Dressing the Part

Bronzino, with his unique strategies of portraits, needed to capture the individual he was painting. Some of this could be done through the environment and objects he placed them with, but a large part of the painting was brought by the sitter: their dress. In sixteenth-century Italy, like most of Europe, dress was a critical part of a person’s public identity. Dress could inform those around them about various elements of their identity: not just their wealth, but their marriage status, where they were in the social hierarchy, what country they were from, and sometimes their specific occupation. Laws regulating dress in Florence, termed sumptuary laws, restricted the wearing of specific colours unless a person was above a certain class or a part of a prestigious family. For instance, a sumptuary law, pushed by the Medici family, made it so only they could wear crimson colours. Some fabrics, like gold and brocade, were both regulated by law and were prohibitively expensive. Those who could afford to would constantly adopt the styles of those of a higher social status, forcing the individuals at the top to continually invent new fashion trends in order to differentiate themselves. Portraits reflect this sometimes-rapid change in styles, and thus portraits of older citizens show them lagging behind in the trends.

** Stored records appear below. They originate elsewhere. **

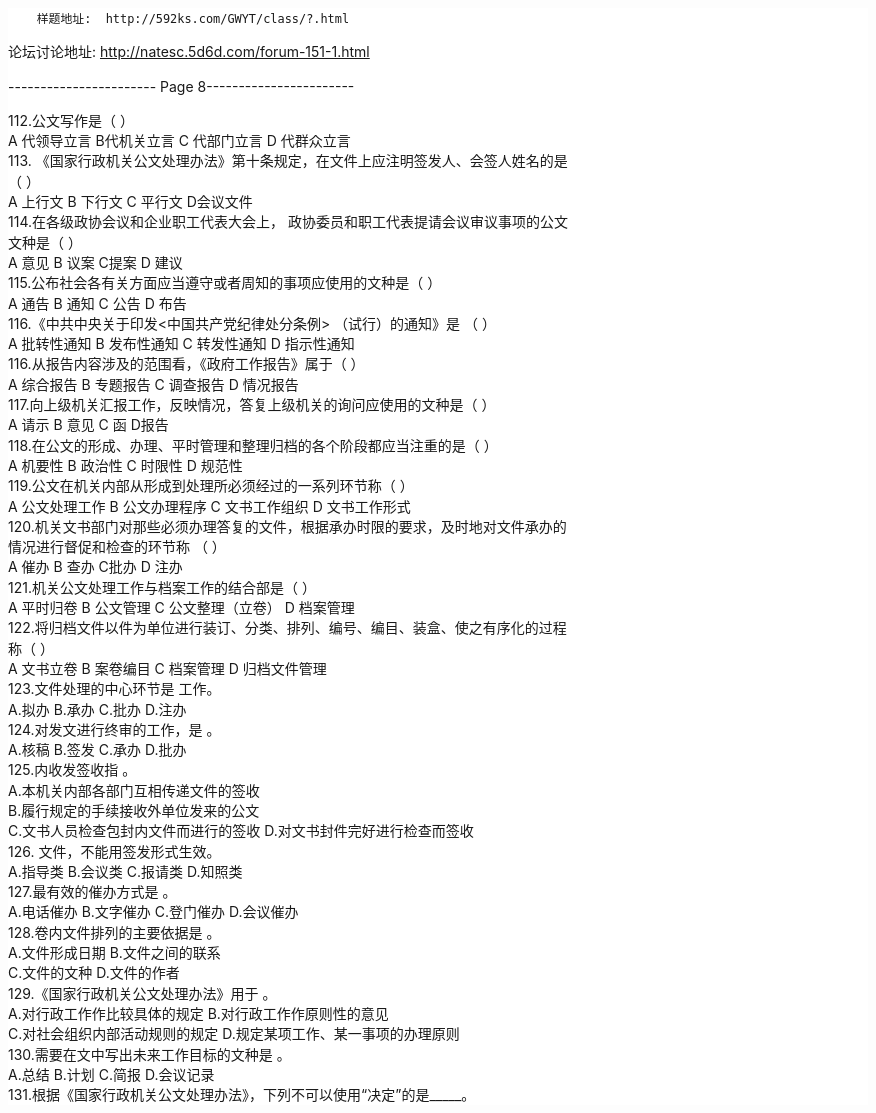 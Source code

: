         样题地址:  http://592ks.com/GWYT/class/?.html   
  论坛讨论地址:  http://natesc.5d6d.com/forum-151-1.html   

----------------------- Page 8-----------------------

112.公文写作是（         ）   
A 代领导立言          B代机关立言           C 代部门立言           D 代群众立言   
113. 《国家行政机关公文处理办法》第十条规定，在文件上应注明签发人、会签人姓名的是   
 （  ）   
A 上行文         B 下行文         C 平行文          D会议文件   
114.在各级政协会议和企业职工代表大会上， 政协委员和职工代表提请会议审议事项的公文   
文种是（       ）   
A 意见           B 议案            C提案             D 建议   
115.公布社会各有关方面应当遵守或者周知的事项应使用的文种是（                             ）   
A 通告           B 通知            C 公告            D 布告   
116.《中共中央关于印发<中国共产党纪律处分条例> （试行）的通知》是 （  ）   
A 批转性通知          B 发布性通知           C 转发性通知            D 指示性通知   
116.从报告内容涉及的范围看，《政府工作报告》属于（                        ）   
A 综合报告           B 专题报告            C 调查报告           D 情况报告   
117.向上级机关汇报工作，反映情况，答复上级机关的询问应使用的文种是（                                 ）   
A 请示          B 意见           C 函           D报告   
118.在公文的形成、办理、平时管理和整理归档的各个阶段都应当注重的是（                                 ）   
A 机要性            B 政治性            C 时限性            D 规范性   
119.公文在机关内部从形成到处理所必须经过的一系列环节称（                            ）   
A 公文处理工作          B 公文办理程序          C 文书工作组织           D 文书工作形式   
120.机关文书部门对那些必须办理答复的文件，根据承办时限的要求，及时地对文件承办的   
情况进行督促和检查的环节称 （  ）   
A 催办            B 查办            C批办             D 注办   
121.机关公文处理工作与档案工作的结合部是（                     ）   
A 平时归卷           B 公文管理           C 公文整理（立卷）               D 档案管理   
122.将归档文件以件为单位进行装订、分类、排列、编号、编目、装盒、使之有序化的过程   
称（     ）   
A 文书立卷           B 案卷编目           C 档案管理           D 归档文件管理   
123.文件处理的中心环节是                 工作。   
  A.拟办          B.承办         C.批办          D.注办   
124.对发文进行终审的工作，是                   。   
  A.核稿          B.签发         C.承办          D.批办   
125.内收发签收指             。   
  A.本机关内部各部门互相传递文件的签收   
  B.履行规定的手续接收外单位发来的公文   
  C.文书人员检查包封内文件而进行的签收                    D.对文书封件完好进行检查而签收   
126.         文件，不能用签发形式生效。   
  A.指导类          B.会议类         C.报请类          D.知照类   
127.最有效的催办方式是                。   
  A.电话催办          B.文字催办         C.登门催办           D.会议催办   
128.卷内文件排列的主要依据是                  。   
  A.文件形成日期                B.文件之间的联系   
  C.文件的文种                 D.文件的作者   
129.《国家行政机关公文处理办法》用于                      。   
  A.对行政工作作比较具体的规定                B.对行政工作作原则性的意见   
  C.对社会组织内部活动规则的规定  D.规定某项工作、某一事项的办理原则   
130.需要在文中写出未来工作目标的文种是                      。   
  A.总结          B.计划         C.简报          D.会议记录   
131.根据《国家行政机关公文处理办法》，下列不可以使用“决定”的是_____。  
  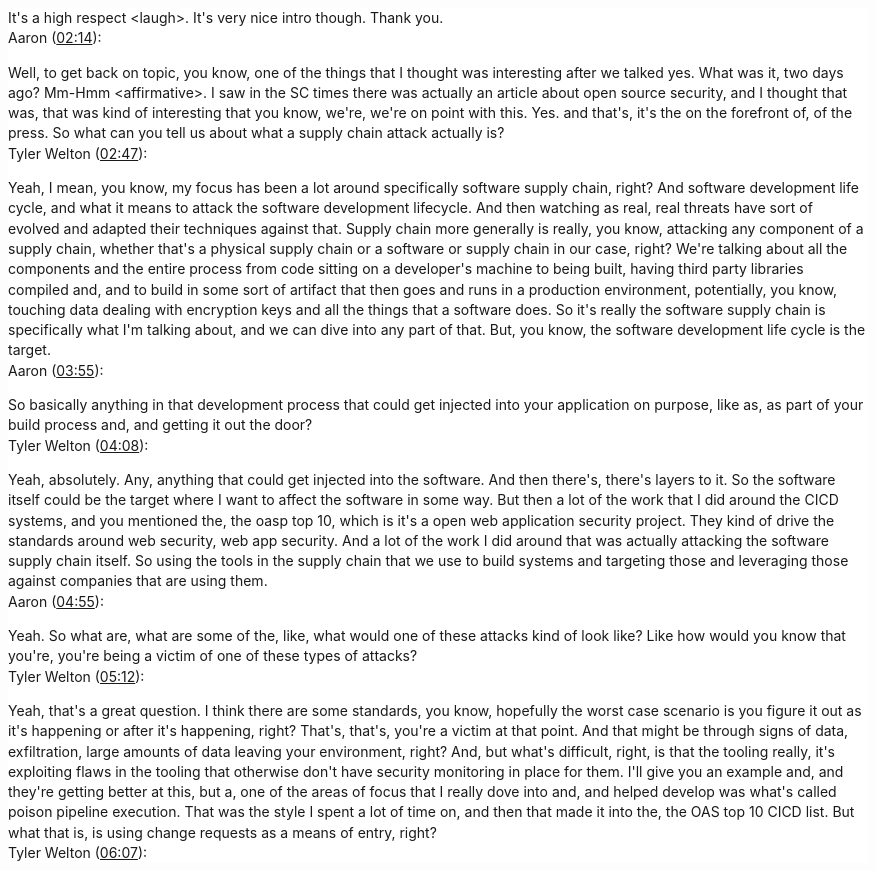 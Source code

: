 It's a high respect \<laugh\>. It's very nice intro though. Thank you.  
Aaron ([02:14](https://www.temi.com/editor/t/Ji7_LzypLZjefGYa61TI1lFUM5HOFYqp80G2aGFjiRDgTk16JF--MbCFWT9q37tUltkBg6uoCnuuO7kBWOSKFBJljuE?loadFrom=DocumentDeeplink)):

Well, to get back on topic, you know, one of the things that I thought was interesting after we talked yes. What was it, two days ago? Mm-Hmm \<affirmative\>. I saw in the SC times there was actually an article about open source security, and I thought that was, that was kind of interesting that you know, we're, we're on point with this. Yes. and that's, it's the on the forefront of, of the press. So what can you tell us about what a supply chain attack actually is?  
Tyler Welton ([02:47](https://www.temi.com/editor/t/Ji7_LzypLZjefGYa61TI1lFUM5HOFYqp80G2aGFjiRDgTk16JF--MbCFWT9q37tUltkBg6uoCnuuO7kBWOSKFBJljuE?loadFrom=DocumentDeeplink)):

Yeah, I mean, you know, my focus has been a lot around specifically software supply chain, right? And software development life cycle, and what it means to attack the software development lifecycle. And then watching as real, real threats have sort of evolved and adapted their techniques against that. Supply chain more generally is really, you know, attacking any component of a supply chain, whether that's a physical supply chain or a software or supply chain in our case, right? We're talking about all the components and the entire process from code sitting on a developer's machine to being built, having third party libraries compiled and, and to build in some sort of artifact that then goes and runs in a production environment, potentially, you know, touching data dealing with encryption keys and all the things that a software does. So it's really the software supply chain is specifically what I'm talking about, and we can dive into any part of that. But, you know, the software development life cycle is the target.  
Aaron ([03:55](https://www.temi.com/editor/t/Ji7_LzypLZjefGYa61TI1lFUM5HOFYqp80G2aGFjiRDgTk16JF--MbCFWT9q37tUltkBg6uoCnuuO7kBWOSKFBJljuE?loadFrom=DocumentDeeplink)):

So basically anything in that development process that could get injected into your application on purpose, like as, as part of your build process and, and getting it out the door?  
Tyler Welton ([04:08](https://www.temi.com/editor/t/Ji7_LzypLZjefGYa61TI1lFUM5HOFYqp80G2aGFjiRDgTk16JF--MbCFWT9q37tUltkBg6uoCnuuO7kBWOSKFBJljuE?loadFrom=DocumentDeeplink)):

Yeah, absolutely. Any, anything that could get injected into the software. And then there's, there's layers to it. So the software itself could be the target where I want to affect the software in some way. But then a lot of the work that I did around the CICD systems, and you mentioned the, the oasp top 10, which is it's a open web application security project. They kind of drive the standards around web security, web app security. And a lot of the work I did around that was actually attacking the software supply chain itself. So using the tools in the supply chain that we use to build systems and targeting those and leveraging those against companies that are using them.  
Aaron ([04:55](https://www.temi.com/editor/t/Ji7_LzypLZjefGYa61TI1lFUM5HOFYqp80G2aGFjiRDgTk16JF--MbCFWT9q37tUltkBg6uoCnuuO7kBWOSKFBJljuE?loadFrom=DocumentDeeplink)):

Yeah. So what are, what are some of the, like, what would one of these attacks kind of look like? Like how would you know that you're, you're being a victim of one of these types of attacks?  
Tyler Welton ([05:12](https://www.temi.com/editor/t/Ji7_LzypLZjefGYa61TI1lFUM5HOFYqp80G2aGFjiRDgTk16JF--MbCFWT9q37tUltkBg6uoCnuuO7kBWOSKFBJljuE?loadFrom=DocumentDeeplink)):

Yeah, that's a great question. I think there are some standards, you know, hopefully the worst case scenario is you figure it out as it's happening or after it's happening, right? That's, that's, you're a victim at that point. And that might be through signs of data, exfiltration, large amounts of data leaving your environment, right? And, but what's difficult, right, is that the tooling really, it's exploiting flaws in the tooling that otherwise don't have security monitoring in place for them. I'll give you an example and, and they're getting better at this, but a, one of the areas of focus that I really dove into and, and helped develop was what's called poison pipeline execution. That was the style I spent a lot of time on, and then that made it into the, the OAS top 10 CICD list. But what that is, is using change requests as a means of entry, right?  
Tyler Welton ([06:07](https://www.temi.com/editor/t/Ji7_LzypLZjefGYa61TI1lFUM5HOFYqp80G2aGFjiRDgTk16JF--MbCFWT9q37tUltkBg6uoCnuuO7kBWOSKFBJljuE?loadFrom=DocumentDeeplink)):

The same shift to Mannerism in painting was consistent in fashion for men and women, which both involved an increase in bulk. While earlier decades preferred elegant, straight-falling drapery, the fashion began to shift to more padded clothing that increased a person’s width and mass. Shoulder padding and the augmentation of sleeve size through puffing were common for both genders. Women began adding stiffness by building their stays into their bodices, while men saw their pelvic regions and thighs padded in codpieces and breeches and eventually adding stays themselves. More and more details and ornamentation were being added, such as folds, embroidery, pinking and slashing, gems and metals and the use of gold or silver threads. An outfit, commonly made of several layers, had specific pieces, like sleeves, that could be detached and interchanged. The slashing and pinking of a jacket or sleeve could reveal the underlayers of different colours, adding extra dimension.

Whatever outfit the sitter decided to wear, with all of its size and detail, Bronzino attempted to capture it perfectly. Of course, an individual could only meet with an artist for a short time, so it was often that pieces of fabric or jewellery or the entire outfit were left with the artist, so he could spend time painting it exactly. The trend of painting drapery, even though it was not in vogue in fashion, could be realised in the background, and Bronzino makes up for the lack of loose flowing fabric on his male sitters by placing them in front of a large swath of draped fabric.

We can see these instances of mid-sixteenth-century fashion in each of these portraits. Ludovico Capponi demonstrates the padded jacket, the slashed sleeves of a different colour, the prominent codpiece, the peaking out of underclothes at the collar and the sleeves, and the detail stitched into the entire ensemble. The drapery behind him shows Bronzino’s skill at drapery as well as giving a contrasting colour to Capponi’s black and white attire. Lucrezia Panciatichi shows the gathered sleeves, the contrasting colour of the lower sleeves, the structured bodice, the detailed starched patterned blouse, the jewellery and braided hairstyle. The portrait of Elenora di Toledo shows the dress of one of the most prominent and wealthy people in Florence. This dress would only have been worn for very special occasions, and there is evidence that she left samples of the fabric with Bronzino in order for him copy it. Its detachable sleeves and stiff bodice are of the time, and the material is incredibly expensive and impeccably detailed. This portrait would have noticeable distinguished Eleonora from others in Florentine society.